Work task:
Write out each line of the entries exactly, starting at the first and finishing with the line that contains "the given path.".

[Items listed in a dataset]
<<<<

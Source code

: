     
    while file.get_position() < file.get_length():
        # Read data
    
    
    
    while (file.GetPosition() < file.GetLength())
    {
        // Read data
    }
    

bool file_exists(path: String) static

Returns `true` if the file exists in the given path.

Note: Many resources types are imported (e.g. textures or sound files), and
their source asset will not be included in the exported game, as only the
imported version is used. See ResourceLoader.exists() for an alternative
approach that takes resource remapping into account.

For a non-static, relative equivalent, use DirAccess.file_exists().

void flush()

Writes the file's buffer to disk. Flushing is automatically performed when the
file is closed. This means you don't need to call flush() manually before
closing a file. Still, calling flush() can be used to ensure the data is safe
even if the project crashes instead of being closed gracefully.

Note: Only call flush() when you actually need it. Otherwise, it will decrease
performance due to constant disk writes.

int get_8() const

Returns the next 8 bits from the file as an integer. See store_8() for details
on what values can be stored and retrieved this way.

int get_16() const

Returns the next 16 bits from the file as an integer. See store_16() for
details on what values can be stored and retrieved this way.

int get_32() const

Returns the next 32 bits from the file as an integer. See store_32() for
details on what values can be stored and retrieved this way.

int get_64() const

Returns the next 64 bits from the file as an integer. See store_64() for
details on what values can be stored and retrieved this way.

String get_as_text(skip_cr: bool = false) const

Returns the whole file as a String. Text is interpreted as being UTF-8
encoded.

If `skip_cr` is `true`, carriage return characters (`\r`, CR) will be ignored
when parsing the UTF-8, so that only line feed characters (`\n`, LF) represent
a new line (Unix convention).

>>>>

Answer for this exercise:
Source code

:     
    while file.get_position() < file.get_length():
        # Read data
    
    
    
    while (file.GetPosition() < file.GetLength())
    {
        // Read data
    }
    

bool file_exists(path: String) static

Returns `true` if the file exists in the given path.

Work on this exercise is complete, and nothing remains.